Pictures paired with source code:
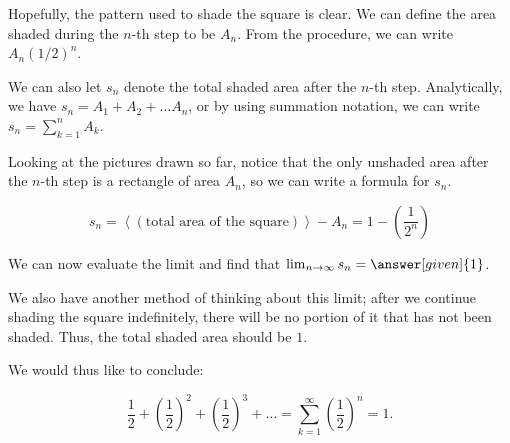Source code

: \documentclass{ximera}
\begin{document}
% 
% 
%   
%

\vspace{3mm}

Hopefully, the pattern used to shade the square is clear.  We can define the area  shaded during the $n$-th step to be $A_n$.  From the procedure, we can write $A_n(1/2)^n$.

We can also let $s_n$ denote the total shaded area after the $n$-th step.  Analytically, we have $s_n = A_1+A_2 + \ldots A_n$, or by using summation notation, we can write $\displaystyle s_n = \sum_{k=1}^n A_k$.

Looking at the pictures drawn so far, notice that the only unshaded area after the $n$-th step is a rectangle of area $A_n$, so we can write a formula for $s_n$.   

\[
s_n = \left<(\textrm{total area of the square})\right>-A_n = 1-\left(\frac{1}{2^n}\right)
\]

We can now evaluate the limit and find that $\lim_{n \to \infty} s_n =\answer[given]{1}$.

We also have another method of thinking about this limit; after we continue shading the square indefinitely, there will be no portion of it that has not been shaded.  Thus, the total shaded area should be $1$.

We would thus like to conclude:

\[
\frac{1}{2} + \left(\frac{1}{2}\right)^2+ \left(\frac{1}{2}\right)^3+ \ldots = \sum_{k=1}^{\infty} \left(\frac{1}{2}\right)^n =1.
\]
\end{document}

## TASK OBJECTIVE
Number of lines above containing "frac": state it and nothing else.

## OUTPUT
2